Schools Use “Bullying” as a Pretext to Violate Students’ Rights to Free Association and Freedom of Speech

In a small but growing number of schools, you have to invite all the kids in your child’s class to her birthday party, even if your child doesn’t want to invite them. For example, the student handbook of the John F. Kennedy Elementary School in West Berlin, New Jersey makes this demand: “If a student is inviting his/her classmates to a party, he/she must invite all of the students in the class or all of the female students or all of the male students. When invitations are given in school, students may not arbitrarily invite or exclude classmates from parties.”  These mandates may make sense to wealthy, privileged liberals with big houses, who don’t realize that a parent with a small house could not accommodate the entire class or even half of it. But there is no way I could accommodate more than a few kids at my daughter’s birthday party, since I live in a little two-bedroom house.

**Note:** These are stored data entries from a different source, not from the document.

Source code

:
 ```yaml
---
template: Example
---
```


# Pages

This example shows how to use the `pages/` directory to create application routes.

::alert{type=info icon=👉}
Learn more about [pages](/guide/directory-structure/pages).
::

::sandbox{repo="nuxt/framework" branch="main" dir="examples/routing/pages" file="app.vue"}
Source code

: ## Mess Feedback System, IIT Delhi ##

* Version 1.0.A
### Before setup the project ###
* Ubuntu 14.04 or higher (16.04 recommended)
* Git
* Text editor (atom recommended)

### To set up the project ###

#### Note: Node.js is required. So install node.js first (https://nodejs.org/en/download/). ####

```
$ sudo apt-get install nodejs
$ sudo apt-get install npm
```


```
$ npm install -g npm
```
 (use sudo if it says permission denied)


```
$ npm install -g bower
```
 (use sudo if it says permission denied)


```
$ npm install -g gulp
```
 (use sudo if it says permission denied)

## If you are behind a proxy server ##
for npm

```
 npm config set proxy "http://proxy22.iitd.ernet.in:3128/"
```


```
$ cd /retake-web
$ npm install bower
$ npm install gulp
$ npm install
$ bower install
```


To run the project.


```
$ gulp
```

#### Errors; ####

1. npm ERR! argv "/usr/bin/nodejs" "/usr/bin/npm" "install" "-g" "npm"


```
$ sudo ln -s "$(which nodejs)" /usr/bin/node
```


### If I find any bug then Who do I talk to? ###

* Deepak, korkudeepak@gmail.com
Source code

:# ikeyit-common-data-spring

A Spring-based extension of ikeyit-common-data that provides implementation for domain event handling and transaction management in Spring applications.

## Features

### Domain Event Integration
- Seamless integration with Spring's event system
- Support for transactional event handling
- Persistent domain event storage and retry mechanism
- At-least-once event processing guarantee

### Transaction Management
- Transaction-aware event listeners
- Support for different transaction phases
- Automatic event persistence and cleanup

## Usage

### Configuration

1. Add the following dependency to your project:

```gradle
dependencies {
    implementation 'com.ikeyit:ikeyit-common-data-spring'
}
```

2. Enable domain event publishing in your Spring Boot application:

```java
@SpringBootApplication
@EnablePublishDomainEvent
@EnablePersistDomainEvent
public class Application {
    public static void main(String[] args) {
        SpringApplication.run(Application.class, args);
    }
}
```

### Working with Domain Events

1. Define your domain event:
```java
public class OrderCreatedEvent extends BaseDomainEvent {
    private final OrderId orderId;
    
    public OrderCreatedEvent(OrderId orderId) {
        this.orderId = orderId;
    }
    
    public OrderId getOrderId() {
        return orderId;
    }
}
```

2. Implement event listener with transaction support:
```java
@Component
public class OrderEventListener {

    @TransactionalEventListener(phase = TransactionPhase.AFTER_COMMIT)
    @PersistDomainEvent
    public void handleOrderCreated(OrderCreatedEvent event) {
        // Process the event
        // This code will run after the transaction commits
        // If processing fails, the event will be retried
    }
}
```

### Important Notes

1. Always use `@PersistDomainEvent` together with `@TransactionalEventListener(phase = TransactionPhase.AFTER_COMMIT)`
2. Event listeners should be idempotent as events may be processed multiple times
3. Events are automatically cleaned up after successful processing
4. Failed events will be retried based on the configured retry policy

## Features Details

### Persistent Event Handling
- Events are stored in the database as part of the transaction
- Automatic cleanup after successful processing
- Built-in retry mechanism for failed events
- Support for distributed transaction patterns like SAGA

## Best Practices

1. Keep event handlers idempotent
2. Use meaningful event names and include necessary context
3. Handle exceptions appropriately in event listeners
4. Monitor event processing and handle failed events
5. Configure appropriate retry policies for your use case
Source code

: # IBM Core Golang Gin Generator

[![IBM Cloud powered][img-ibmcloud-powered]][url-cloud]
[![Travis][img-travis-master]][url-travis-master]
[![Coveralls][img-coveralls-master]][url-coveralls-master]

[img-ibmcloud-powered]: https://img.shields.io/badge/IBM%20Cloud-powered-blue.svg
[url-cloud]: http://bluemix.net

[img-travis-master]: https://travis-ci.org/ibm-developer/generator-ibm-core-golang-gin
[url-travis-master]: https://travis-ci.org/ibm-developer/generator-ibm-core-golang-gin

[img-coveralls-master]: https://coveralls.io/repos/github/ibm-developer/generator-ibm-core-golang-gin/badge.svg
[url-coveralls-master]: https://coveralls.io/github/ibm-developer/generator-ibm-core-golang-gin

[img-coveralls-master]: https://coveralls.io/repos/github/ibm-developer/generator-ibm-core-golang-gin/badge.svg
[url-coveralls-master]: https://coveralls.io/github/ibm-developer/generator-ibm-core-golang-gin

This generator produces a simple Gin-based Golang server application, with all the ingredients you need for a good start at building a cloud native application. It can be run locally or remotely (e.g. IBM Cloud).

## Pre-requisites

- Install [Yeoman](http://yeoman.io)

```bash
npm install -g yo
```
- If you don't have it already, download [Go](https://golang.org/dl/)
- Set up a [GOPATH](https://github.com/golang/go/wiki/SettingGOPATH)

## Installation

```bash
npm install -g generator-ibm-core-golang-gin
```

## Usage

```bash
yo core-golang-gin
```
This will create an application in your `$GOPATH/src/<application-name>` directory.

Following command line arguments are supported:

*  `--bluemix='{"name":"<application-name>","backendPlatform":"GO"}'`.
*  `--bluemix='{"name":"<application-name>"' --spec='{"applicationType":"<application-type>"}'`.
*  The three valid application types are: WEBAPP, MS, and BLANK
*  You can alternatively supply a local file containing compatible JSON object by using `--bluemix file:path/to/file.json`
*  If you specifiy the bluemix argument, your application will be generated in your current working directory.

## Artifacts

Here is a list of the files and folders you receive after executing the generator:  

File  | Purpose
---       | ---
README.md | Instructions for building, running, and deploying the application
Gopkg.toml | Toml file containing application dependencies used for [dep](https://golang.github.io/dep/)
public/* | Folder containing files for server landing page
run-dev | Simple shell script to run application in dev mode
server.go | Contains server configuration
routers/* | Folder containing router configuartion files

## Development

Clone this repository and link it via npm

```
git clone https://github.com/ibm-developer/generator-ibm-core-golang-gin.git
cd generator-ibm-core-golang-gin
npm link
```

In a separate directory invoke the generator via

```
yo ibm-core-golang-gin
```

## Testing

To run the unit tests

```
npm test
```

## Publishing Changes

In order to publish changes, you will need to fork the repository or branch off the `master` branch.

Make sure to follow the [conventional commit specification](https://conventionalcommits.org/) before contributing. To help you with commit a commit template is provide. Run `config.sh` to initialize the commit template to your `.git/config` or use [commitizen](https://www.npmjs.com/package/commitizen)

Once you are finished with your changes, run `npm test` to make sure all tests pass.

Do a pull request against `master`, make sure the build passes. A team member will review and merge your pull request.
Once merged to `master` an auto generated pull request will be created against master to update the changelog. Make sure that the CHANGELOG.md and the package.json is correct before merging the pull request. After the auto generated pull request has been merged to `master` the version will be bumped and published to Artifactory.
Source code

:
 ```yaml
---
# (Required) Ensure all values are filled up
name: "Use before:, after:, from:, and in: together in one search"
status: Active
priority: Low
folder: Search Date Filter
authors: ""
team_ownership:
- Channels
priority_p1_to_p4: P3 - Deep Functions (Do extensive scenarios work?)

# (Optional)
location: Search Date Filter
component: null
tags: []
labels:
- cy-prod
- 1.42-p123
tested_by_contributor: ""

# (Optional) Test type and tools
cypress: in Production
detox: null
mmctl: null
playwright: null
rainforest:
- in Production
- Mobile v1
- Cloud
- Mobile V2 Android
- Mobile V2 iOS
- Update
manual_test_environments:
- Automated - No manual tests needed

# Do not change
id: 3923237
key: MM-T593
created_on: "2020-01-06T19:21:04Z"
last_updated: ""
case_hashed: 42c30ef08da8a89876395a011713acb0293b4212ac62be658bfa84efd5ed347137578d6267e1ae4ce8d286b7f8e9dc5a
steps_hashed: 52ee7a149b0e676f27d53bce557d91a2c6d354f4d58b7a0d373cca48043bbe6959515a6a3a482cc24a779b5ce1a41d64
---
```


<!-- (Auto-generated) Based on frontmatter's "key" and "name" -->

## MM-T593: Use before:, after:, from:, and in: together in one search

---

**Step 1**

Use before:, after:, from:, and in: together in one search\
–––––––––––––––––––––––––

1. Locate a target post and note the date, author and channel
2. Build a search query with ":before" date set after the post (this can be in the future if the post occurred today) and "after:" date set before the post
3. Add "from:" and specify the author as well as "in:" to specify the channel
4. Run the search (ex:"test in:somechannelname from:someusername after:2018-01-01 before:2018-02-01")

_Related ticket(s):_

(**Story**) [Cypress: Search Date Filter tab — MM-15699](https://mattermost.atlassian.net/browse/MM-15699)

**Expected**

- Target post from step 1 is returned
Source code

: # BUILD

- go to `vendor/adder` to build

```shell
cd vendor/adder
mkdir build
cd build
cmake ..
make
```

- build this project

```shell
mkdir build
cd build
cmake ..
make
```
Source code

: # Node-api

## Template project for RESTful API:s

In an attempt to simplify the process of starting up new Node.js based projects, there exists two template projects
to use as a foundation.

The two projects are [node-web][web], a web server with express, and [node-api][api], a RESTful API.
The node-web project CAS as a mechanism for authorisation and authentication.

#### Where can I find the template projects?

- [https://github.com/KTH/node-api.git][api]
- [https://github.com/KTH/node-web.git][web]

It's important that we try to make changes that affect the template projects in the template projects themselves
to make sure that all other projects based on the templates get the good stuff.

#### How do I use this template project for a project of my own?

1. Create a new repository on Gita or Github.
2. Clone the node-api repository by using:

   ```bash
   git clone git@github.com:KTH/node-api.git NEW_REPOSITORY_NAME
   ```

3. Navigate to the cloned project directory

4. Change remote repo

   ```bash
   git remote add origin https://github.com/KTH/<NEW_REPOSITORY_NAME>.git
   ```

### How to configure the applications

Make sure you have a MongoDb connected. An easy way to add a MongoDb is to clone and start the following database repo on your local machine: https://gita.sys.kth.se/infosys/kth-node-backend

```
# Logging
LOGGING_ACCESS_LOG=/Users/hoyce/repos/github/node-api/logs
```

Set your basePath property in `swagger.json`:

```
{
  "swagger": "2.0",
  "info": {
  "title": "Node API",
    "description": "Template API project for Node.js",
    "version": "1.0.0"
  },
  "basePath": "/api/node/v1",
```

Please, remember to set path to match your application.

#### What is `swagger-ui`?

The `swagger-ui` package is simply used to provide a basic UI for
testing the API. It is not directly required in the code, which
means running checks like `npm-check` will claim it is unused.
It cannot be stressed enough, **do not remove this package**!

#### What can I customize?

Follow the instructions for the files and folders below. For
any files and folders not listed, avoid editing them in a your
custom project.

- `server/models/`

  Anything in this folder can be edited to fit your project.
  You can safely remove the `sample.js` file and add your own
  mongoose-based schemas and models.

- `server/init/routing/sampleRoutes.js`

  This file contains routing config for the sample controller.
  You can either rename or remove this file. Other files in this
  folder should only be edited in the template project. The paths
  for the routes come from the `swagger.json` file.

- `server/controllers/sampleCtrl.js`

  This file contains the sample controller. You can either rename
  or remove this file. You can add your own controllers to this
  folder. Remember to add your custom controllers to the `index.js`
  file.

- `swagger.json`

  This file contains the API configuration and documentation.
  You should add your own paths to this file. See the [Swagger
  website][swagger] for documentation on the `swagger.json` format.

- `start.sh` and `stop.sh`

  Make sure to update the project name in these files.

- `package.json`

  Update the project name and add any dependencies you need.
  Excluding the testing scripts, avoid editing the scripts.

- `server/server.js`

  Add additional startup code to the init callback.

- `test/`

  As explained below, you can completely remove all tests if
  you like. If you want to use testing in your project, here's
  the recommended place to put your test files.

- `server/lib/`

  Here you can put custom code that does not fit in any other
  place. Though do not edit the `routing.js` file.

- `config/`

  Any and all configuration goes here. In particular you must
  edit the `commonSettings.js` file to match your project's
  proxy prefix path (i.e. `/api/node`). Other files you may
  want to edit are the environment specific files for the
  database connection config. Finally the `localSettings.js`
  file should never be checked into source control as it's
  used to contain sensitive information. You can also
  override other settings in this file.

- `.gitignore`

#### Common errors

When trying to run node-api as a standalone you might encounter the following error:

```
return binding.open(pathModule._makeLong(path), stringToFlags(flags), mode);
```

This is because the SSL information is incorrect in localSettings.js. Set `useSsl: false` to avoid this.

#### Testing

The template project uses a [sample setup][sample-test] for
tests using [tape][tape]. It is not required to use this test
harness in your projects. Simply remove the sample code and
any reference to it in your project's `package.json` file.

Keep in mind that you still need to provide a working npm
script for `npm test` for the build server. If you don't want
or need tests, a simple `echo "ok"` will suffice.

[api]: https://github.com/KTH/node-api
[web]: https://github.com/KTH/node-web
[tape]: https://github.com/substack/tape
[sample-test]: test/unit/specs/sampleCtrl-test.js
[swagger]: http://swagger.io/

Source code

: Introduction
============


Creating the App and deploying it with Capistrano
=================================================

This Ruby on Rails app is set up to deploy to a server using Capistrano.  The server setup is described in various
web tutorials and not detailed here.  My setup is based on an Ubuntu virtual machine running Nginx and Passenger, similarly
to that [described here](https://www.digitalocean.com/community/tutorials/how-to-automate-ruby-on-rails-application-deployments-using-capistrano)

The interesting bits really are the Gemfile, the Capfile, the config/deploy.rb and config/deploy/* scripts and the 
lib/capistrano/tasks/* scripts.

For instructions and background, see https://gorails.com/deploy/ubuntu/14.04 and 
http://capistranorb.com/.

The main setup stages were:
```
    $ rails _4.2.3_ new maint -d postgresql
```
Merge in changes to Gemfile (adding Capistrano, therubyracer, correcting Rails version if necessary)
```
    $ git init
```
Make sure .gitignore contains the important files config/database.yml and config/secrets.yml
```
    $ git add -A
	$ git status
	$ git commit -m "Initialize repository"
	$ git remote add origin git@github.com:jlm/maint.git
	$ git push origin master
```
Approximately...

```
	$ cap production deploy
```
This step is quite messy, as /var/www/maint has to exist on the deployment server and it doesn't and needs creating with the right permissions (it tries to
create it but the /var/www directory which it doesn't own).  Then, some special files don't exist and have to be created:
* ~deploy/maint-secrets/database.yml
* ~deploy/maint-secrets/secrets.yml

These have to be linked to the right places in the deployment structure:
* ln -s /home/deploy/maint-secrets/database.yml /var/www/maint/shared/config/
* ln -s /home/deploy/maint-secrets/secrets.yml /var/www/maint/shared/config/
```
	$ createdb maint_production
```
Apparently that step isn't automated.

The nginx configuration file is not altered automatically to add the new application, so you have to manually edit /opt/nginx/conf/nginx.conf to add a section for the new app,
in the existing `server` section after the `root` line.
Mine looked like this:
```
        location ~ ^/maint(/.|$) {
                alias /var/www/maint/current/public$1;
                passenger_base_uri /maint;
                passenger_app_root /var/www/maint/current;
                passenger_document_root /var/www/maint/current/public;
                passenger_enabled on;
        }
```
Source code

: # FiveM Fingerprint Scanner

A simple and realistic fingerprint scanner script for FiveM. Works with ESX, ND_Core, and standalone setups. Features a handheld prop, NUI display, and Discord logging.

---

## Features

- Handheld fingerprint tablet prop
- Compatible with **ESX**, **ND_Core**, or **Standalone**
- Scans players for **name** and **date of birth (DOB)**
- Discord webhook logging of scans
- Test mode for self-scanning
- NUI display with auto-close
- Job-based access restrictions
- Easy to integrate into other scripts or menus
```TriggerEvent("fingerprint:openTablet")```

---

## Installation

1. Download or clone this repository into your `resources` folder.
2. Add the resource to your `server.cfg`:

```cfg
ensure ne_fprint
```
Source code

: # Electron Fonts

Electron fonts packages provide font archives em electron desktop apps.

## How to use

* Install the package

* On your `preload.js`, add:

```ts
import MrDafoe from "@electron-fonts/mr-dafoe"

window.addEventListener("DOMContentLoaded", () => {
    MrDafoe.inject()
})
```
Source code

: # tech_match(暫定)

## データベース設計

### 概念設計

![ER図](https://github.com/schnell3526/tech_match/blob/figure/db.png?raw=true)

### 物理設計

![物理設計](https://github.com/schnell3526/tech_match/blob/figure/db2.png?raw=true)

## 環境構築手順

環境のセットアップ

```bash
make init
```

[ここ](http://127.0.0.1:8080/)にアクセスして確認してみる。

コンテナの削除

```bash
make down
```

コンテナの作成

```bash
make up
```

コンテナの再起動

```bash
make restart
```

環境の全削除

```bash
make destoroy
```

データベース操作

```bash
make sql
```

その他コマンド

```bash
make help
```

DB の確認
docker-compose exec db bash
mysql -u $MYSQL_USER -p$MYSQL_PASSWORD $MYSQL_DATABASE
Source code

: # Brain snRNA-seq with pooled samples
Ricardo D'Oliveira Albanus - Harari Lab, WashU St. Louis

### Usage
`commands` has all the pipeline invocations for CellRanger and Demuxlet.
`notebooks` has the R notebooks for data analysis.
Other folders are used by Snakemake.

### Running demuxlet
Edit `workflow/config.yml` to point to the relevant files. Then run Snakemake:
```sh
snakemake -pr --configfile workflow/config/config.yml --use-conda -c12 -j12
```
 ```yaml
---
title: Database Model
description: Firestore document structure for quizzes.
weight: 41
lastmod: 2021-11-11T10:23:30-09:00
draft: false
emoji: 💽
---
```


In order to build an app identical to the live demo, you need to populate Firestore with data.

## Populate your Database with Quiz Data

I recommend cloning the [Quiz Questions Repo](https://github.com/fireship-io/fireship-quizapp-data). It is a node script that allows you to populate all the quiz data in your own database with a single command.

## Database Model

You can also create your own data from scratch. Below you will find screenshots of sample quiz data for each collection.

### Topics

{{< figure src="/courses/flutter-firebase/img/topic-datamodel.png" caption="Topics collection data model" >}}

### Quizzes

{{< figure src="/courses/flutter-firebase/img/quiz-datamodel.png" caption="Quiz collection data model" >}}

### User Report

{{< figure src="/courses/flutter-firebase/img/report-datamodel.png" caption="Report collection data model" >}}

Many of these bossy rules dictating who kids can invite to their own birthday parties are based on the weird idea that inviting only popular children is a form of bullying.  Using politically-correct psychobabble about “power relationships,” some psychologists have sought to redefine bullying to include wielding “popularity,” not just violence.  For example, a recent survey by a clinical psychologist at the University of Virginia, Dewey Cornell, defined bullying as “the use of one’s strength or popularity to injure, threaten or embarrass another person on purpose,” and defined it to include “verbal” or “social” behavior, not just “physical” assaults and intimidation.  So if you are “embarrassed” by a “popular” person you can accuse them of bullying. Still worse is the nobully.com web site, which defines even “eye rolling” as a form of bullying, so if you roll your eyes at a jerk, they can accuse you of “bullying.”  As someone who experienced real, violent bullying as a child, I think these overbroad definitions of bullying trivialize actual bullying.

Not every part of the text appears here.